Saved data entries
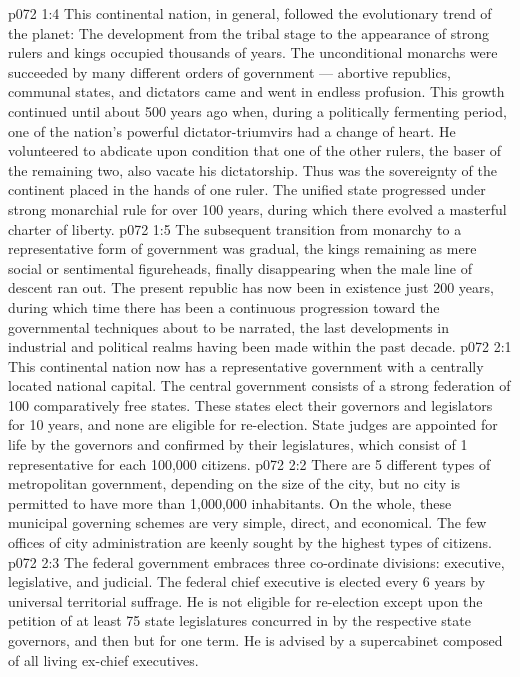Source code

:\vs p072 1:4 \pc This continental nation, in general, followed the evolutionary trend of the planet: The development from the tribal stage to the appearance of strong rulers and kings occupied thousands of years. The unconditional monarchs were succeeded by many different orders of government --- abortive republics, communal states, and dictators came and went in endless profusion. This growth continued until about 500 years ago when, during a politically fermenting period, one of the nation’s powerful dictator\hyp{}triumvirs had a change of heart. He volunteered to abdicate upon condition that one of the other rulers, the baser of the remaining two, also vacate his dictatorship. Thus was the sovereignty of the continent placed in the hands of one ruler. The unified state progressed under strong monarchial rule for over 100 years, during which there evolved a masterful charter of liberty.
\vs p072 1:5 The subsequent transition from monarchy to a representative form of government was gradual, the kings remaining as mere social or sentimental figureheads, finally disappearing when the male line of descent ran out. The present republic has now been in existence just 200 years, during which time there has been a continuous progression toward the governmental techniques about to be narrated, the last developments in industrial and political realms having been made within the past decade.
\vs p072 2:1 This continental nation now has a representative government with a centrally located national capital. The central government consists of a strong federation of 100 comparatively free states. These states elect their governors and legislators for 10 years, and none are eligible for re\hyp{}election. State judges are appointed for life by the governors and confirmed by their legislatures, which consist of 1 representative for each 100,000 citizens.
\vs p072 2:2 There are 5 different types of metropolitan government, depending on the size of the city, but no city is permitted to have more than 1,000,000 inhabitants. On the whole, these municipal governing schemes are very simple, direct, and economical. The few offices of city administration are keenly sought by the highest types of citizens.
\vs p072 2:3 The federal government embraces three co\hyp{}ordinate divisions: executive, legislative, and judicial. The federal chief executive is elected every 6 years by universal territorial suffrage. He is not eligible for re\hyp{}election except upon the petition of at least 75 state legislatures concurred in by the respective state governors, and then but for one term. He is advised by a supercabinet composed of all living ex\hyp{}chief executives.

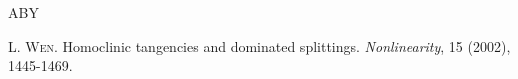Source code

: \documentclass[11pt, a4paper]{amsart}
\theoremstyle{plain}
\theoremstyle{definition}
\theoremstyle{remark}
\numberwithin{equation}{section}         %
\begin{document}
\begin{thebibliography}{ABY}

\textsc{L. Wen.}
Homoclinic tangencies and dominated splittings.
\textit{Nonlinearity}, 15 (2002), 1445-1469.



\end{thebibliography}
\end{document}
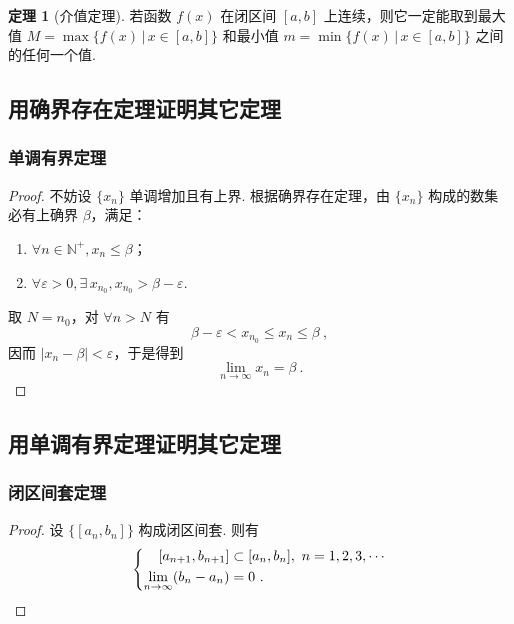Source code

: \documentclass[zihao=-4,linespread=1.8,UTF8,nothm]{aytony_base}
\theoremstyle{definition}
\newtheorem{theoremsec}{\indent\heiti\textbf{定理}}[section]
\begin{document}
\begin{appendices}
    \begin{theoremsec}[介值定理]
        若函数 $f(x)$ 在闭区间 $[a, b]$ 上连续，则它一定能取到最大值 $M = \max\{f(x)\,|\,x \in [a, b]\}$ 和最小值 $m = \min \{f(x)\,|\,x \in [a, b]\}$ 之间的任何一个值.
    \end{theoremsec}

    \subsection{用确界存在定理证明其它定理}

    \subsubsection{单调有界定理}

    \begin{proof}
        不妨设 $\{x_n\}$ 单调增加且有上界. 根据确界存在定理，由 $\{x_n\}$ 构成的数集必有上确界 $\beta$，满足：
        \begin{enumerate}
            \item $\forall n \in \mathbb{N}^+, x_n \leqslant \beta$；
            \item $\forall \varepsilon > 0, \exists\, x_{n_0}, x_{n_0} > \beta - \varepsilon$.
        \end{enumerate}

        取 $N = n_0$，对 $\forall n > N$ 有 $$
            \beta - \varepsilon < x_{n_0} \leqslant x_n \leqslant \beta\ ,
        $$ 因而 $|x_n - \beta| < \varepsilon$，于是得到 $$
            \lim\limits_{n \to \infty} x_n = \beta\ .
        $$
    \end{proof}

    \subsection{用单调有界定理证明其它定理}

    \subsubsection{闭区间套定理}

    \begin{proof}
        设 $\{[a_n, b_n]\}$ 构成闭区间套. 则有 $$
            \left\{
            \begin{aligned}\relax
                [a_{n+1}, b_{n+1}]                     & \subset [a_n, b_n],\ n = 1, 2, 3, \cdots \\
                \lim\limits_{n \to \infty} (b_n - a_n) & = 0\ .
            \end{aligned}
            \right.
        $$


\end{proof}
\end{appendices}
\end{document}
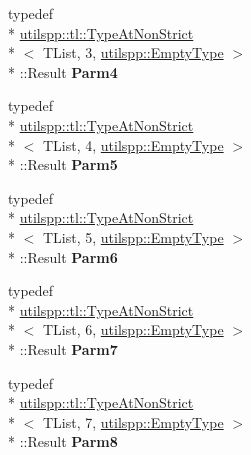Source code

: \begin{DoxyCompactItemize}
\item 
\hypertarget{classutilspp_1_1Functor_a56d44a1be8a03de2f036a9b198558d77}{typedef \\*
\hyperlink{structutilspp_1_1tl_1_1TypeAtNonStrict}{utilspp\-::tl\-::\-Type\-At\-Non\-Strict}\\*
$<$ T\-List, 3, \hyperlink{structutilspp_1_1EmptyType}{utilspp\-::\-Empty\-Type} $>$\\*
\-::Result {\bfseries Parm4}}\label{classutilspp_1_1Functor_a56d44a1be8a03de2f036a9b198558d77}

\item 
\hypertarget{classutilspp_1_1Functor_a91709579a2ecef614a365cb7210caf94}{typedef \\*
\hyperlink{structutilspp_1_1tl_1_1TypeAtNonStrict}{utilspp\-::tl\-::\-Type\-At\-Non\-Strict}\\*
$<$ T\-List, 4, \hyperlink{structutilspp_1_1EmptyType}{utilspp\-::\-Empty\-Type} $>$\\*
\-::Result {\bfseries Parm5}}\label{classutilspp_1_1Functor_a91709579a2ecef614a365cb7210caf94}

\item 
\hypertarget{classutilspp_1_1Functor_a501aab6ad009739cdc17bd74ef839211}{typedef \\*
\hyperlink{structutilspp_1_1tl_1_1TypeAtNonStrict}{utilspp\-::tl\-::\-Type\-At\-Non\-Strict}\\*
$<$ T\-List, 5, \hyperlink{structutilspp_1_1EmptyType}{utilspp\-::\-Empty\-Type} $>$\\*
\-::Result {\bfseries Parm6}}\label{classutilspp_1_1Functor_a501aab6ad009739cdc17bd74ef839211}

\item 
\hypertarget{classutilspp_1_1Functor_a3b37dab0a8dccad781846fe9db72fdb1}{typedef \\*
\hyperlink{structutilspp_1_1tl_1_1TypeAtNonStrict}{utilspp\-::tl\-::\-Type\-At\-Non\-Strict}\\*
$<$ T\-List, 6, \hyperlink{structutilspp_1_1EmptyType}{utilspp\-::\-Empty\-Type} $>$\\*
\-::Result {\bfseries Parm7}}\label{classutilspp_1_1Functor_a3b37dab0a8dccad781846fe9db72fdb1}

\item 
\hypertarget{classutilspp_1_1Functor_aca03cd1997d5d15e1badd6dd1b661c75}{typedef \\*
\hyperlink{structutilspp_1_1tl_1_1TypeAtNonStrict}{utilspp\-::tl\-::\-Type\-At\-Non\-Strict}\\*
$<$ T\-List, 7, \hyperlink{structutilspp_1_1EmptyType}{utilspp\-::\-Empty\-Type} $>$\\*
\-::Result {\bfseries Parm8}}\label{classutilspp_1_1Functor_aca03cd1997d5d15e1badd6dd1b661c75}


\end{DoxyCompactItemize}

## What is needed
Output all the entries exactly, minus any pictures.

## Result of the exercise
Source code

:\vs p072 1:4 \pc This continental nation, in general, followed the evolutionary trend of the planet: The development from the tribal stage to the appearance of strong rulers and kings occupied thousands of years. The unconditional monarchs were succeeded by many different orders of government --- abortive republics, communal states, and dictators came and went in endless profusion. This growth continued until about 500 years ago when, during a politically fermenting period, one of the nation’s powerful dictator\hyp{}triumvirs had a change of heart. He volunteered to abdicate upon condition that one of the other rulers, the baser of the remaining two, also vacate his dictatorship. Thus was the sovereignty of the continent placed in the hands of one ruler. The unified state progressed under strong monarchial rule for over 100 years, during which there evolved a masterful charter of liberty.
\vs p072 1:5 The subsequent transition from monarchy to a representative form of government was gradual, the kings remaining as mere social or sentimental figureheads, finally disappearing when the male line of descent ran out. The present republic has now been in existence just 200 years, during which time there has been a continuous progression toward the governmental techniques about to be narrated, the last developments in industrial and political realms having been made within the past decade.
\vs p072 2:1 This continental nation now has a representative government with a centrally located national capital. The central government consists of a strong federation of 100 comparatively free states. These states elect their governors and legislators for 10 years, and none are eligible for re\hyp{}election. State judges are appointed for life by the governors and confirmed by their legislatures, which consist of 1 representative for each 100,000 citizens.
\vs p072 2:2 There are 5 different types of metropolitan government, depending on the size of the city, but no city is permitted to have more than 1,000,000 inhabitants. On the whole, these municipal governing schemes are very simple, direct, and economical. The few offices of city administration are keenly sought by the highest types of citizens.
\vs p072 2:3 The federal government embraces three co\hyp{}ordinate divisions: executive, legislative, and judicial. The federal chief executive is elected every 6 years by universal territorial suffrage. He is not eligible for re\hyp{}election except upon the petition of at least 75 state legislatures concurred in by the respective state governors, and then but for one term. He is advised by a supercabinet composed of all living ex\hyp{}chief executives.

Source code

: \documentclass[11pt, a4paper]{amsart}
\theoremstyle{plain}
\theoremstyle{definition}
\theoremstyle{remark}
\numberwithin{equation}{section}         %
\begin{document}
\begin{thebibliography}{ABY}

\textsc{L. Wen.}
Homoclinic tangencies and dominated splittings.
\textit{Nonlinearity}, 15 (2002), 1445-1469.



\end{thebibliography}
\end{document}
Source code

: \documentclass[zihao=-4,linespread=1.8,UTF8,nothm]{aytony_base}
\theoremstyle{definition}
\newtheorem{theoremsec}{\indent\heiti\textbf{定理}}[section]
\begin{document}
\begin{appendices}
    \begin{theoremsec}[介值定理]
        若函数 $f(x)$ 在闭区间 $[a, b]$ 上连续，则它一定能取到最大值 $M = \max\{f(x)\,|\,x \in [a, b]\}$ 和最小值 $m = \min \{f(x)\,|\,x \in [a, b]\}$ 之间的任何一个值.
    \end{theoremsec}

    \subsection{用确界存在定理证明其它定理}

    \subsubsection{单调有界定理}

    \begin{proof}
        不妨设 $\{x_n\}$ 单调增加且有上界. 根据确界存在定理，由 $\{x_n\}$ 构成的数集必有上确界 $\beta$，满足：
        \begin{enumerate}
            \item $\forall n \in \mathbb{N}^+, x_n \leqslant \beta$；
            \item $\forall \varepsilon > 0, \exists\, x_{n_0}, x_{n_0} > \beta - \varepsilon$.
        \end{enumerate}

        取 $N = n_0$，对 $\forall n > N$ 有 $$
            \beta - \varepsilon < x_{n_0} \leqslant x_n \leqslant \beta\ ,
        $$ 因而 $|x_n - \beta| < \varepsilon$，于是得到 $$
            \lim\limits_{n \to \infty} x_n = \beta\ .
        $$
    \end{proof}

    \subsection{用单调有界定理证明其它定理}

    \subsubsection{闭区间套定理}

    \begin{proof}
        设 $\{[a_n, b_n]\}$ 构成闭区间套. 则有 $$
            \left\{
            \begin{aligned}\relax
                [a_{n+1}, b_{n+1}]                     & \subset [a_n, b_n],\ n = 1, 2, 3, \cdots \\
                \lim\limits_{n \to \infty} (b_n - a_n) & = 0\ .
            \end{aligned}
            \right.
        $$


\end{proof}
\end{appendices}
\end{document}
Source code

: \begin{DoxyCompactItemize}
\item 
\hypertarget{classutilspp_1_1Functor_a56d44a1be8a03de2f036a9b198558d77}{typedef \\*
\hyperlink{structutilspp_1_1tl_1_1TypeAtNonStrict}{utilspp\-::tl\-::\-Type\-At\-Non\-Strict}\\*
$<$ T\-List, 3, \hyperlink{structutilspp_1_1EmptyType}{utilspp\-::\-Empty\-Type} $>$\\*
\-::Result {\bfseries Parm4}}\label{classutilspp_1_1Functor_a56d44a1be8a03de2f036a9b198558d77}

\item 
\hypertarget{classutilspp_1_1Functor_a91709579a2ecef614a365cb7210caf94}{typedef \\*
\hyperlink{structutilspp_1_1tl_1_1TypeAtNonStrict}{utilspp\-::tl\-::\-Type\-At\-Non\-Strict}\\*
$<$ T\-List, 4, \hyperlink{structutilspp_1_1EmptyType}{utilspp\-::\-Empty\-Type} $>$\\*
\-::Result {\bfseries Parm5}}\label{classutilspp_1_1Functor_a91709579a2ecef614a365cb7210caf94}

\item 
\hypertarget{classutilspp_1_1Functor_a501aab6ad009739cdc17bd74ef839211}{typedef \\*
\hyperlink{structutilspp_1_1tl_1_1TypeAtNonStrict}{utilspp\-::tl\-::\-Type\-At\-Non\-Strict}\\*
$<$ T\-List, 5, \hyperlink{structutilspp_1_1EmptyType}{utilspp\-::\-Empty\-Type} $>$\\*
\-::Result {\bfseries Parm6}}\label{classutilspp_1_1Functor_a501aab6ad009739cdc17bd74ef839211}

\item 
\hypertarget{classutilspp_1_1Functor_a3b37dab0a8dccad781846fe9db72fdb1}{typedef \\*
\hyperlink{structutilspp_1_1tl_1_1TypeAtNonStrict}{utilspp\-::tl\-::\-Type\-At\-Non\-Strict}\\*
$<$ T\-List, 6, \hyperlink{structutilspp_1_1EmptyType}{utilspp\-::\-Empty\-Type} $>$\\*
\-::Result {\bfseries Parm7}}\label{classutilspp_1_1Functor_a3b37dab0a8dccad781846fe9db72fdb1}

\item 
\hypertarget{classutilspp_1_1Functor_aca03cd1997d5d15e1badd6dd1b661c75}{typedef \\*
\hyperlink{structutilspp_1_1tl_1_1TypeAtNonStrict}{utilspp\-::tl\-::\-Type\-At\-Non\-Strict}\\*
$<$ T\-List, 7, \hyperlink{structutilspp_1_1EmptyType}{utilspp\-::\-Empty\-Type} $>$\\*
\-::Result {\bfseries Parm8}}\label{classutilspp_1_1Functor_aca03cd1997d5d15e1badd6dd1b661c75}


\end{DoxyCompactItemize}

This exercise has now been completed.